● ENTRIES SHOWN:
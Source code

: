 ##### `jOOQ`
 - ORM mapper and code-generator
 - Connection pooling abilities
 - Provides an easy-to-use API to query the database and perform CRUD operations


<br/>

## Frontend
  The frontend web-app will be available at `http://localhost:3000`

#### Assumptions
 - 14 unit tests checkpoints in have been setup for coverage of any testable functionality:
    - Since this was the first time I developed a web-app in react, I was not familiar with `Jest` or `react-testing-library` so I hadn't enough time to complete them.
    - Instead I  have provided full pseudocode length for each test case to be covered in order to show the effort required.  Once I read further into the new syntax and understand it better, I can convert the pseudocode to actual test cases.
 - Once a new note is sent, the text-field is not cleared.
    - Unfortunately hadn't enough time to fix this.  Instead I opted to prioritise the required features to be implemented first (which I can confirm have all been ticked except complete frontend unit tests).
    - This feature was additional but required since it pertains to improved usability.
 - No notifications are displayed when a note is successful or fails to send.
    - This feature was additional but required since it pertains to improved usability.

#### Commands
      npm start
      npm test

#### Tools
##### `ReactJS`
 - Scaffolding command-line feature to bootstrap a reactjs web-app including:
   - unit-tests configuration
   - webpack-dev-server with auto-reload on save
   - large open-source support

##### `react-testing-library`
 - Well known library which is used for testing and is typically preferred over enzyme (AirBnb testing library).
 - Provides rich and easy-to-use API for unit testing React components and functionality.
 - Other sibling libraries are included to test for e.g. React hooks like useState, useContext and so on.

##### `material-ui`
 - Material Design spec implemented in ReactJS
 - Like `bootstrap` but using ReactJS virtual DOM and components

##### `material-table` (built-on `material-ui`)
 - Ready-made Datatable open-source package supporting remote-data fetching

● WHAT THIS TASK INVOLVES:
What lines in the records contain the word "enough"? Return each one.

● RESPONSE FOR THIS EXERCISE:
    - Since this was the first time I developed a web-app in react, I was not familiar with `Jest` or `react-testing-library` so I hadn't enough time to complete them.
    - Unfortunately hadn't enough time to fix this.  Instead I opted to prioritise the required features to be implemented first (which I can confirm have all been ticked except complete frontend unit tests).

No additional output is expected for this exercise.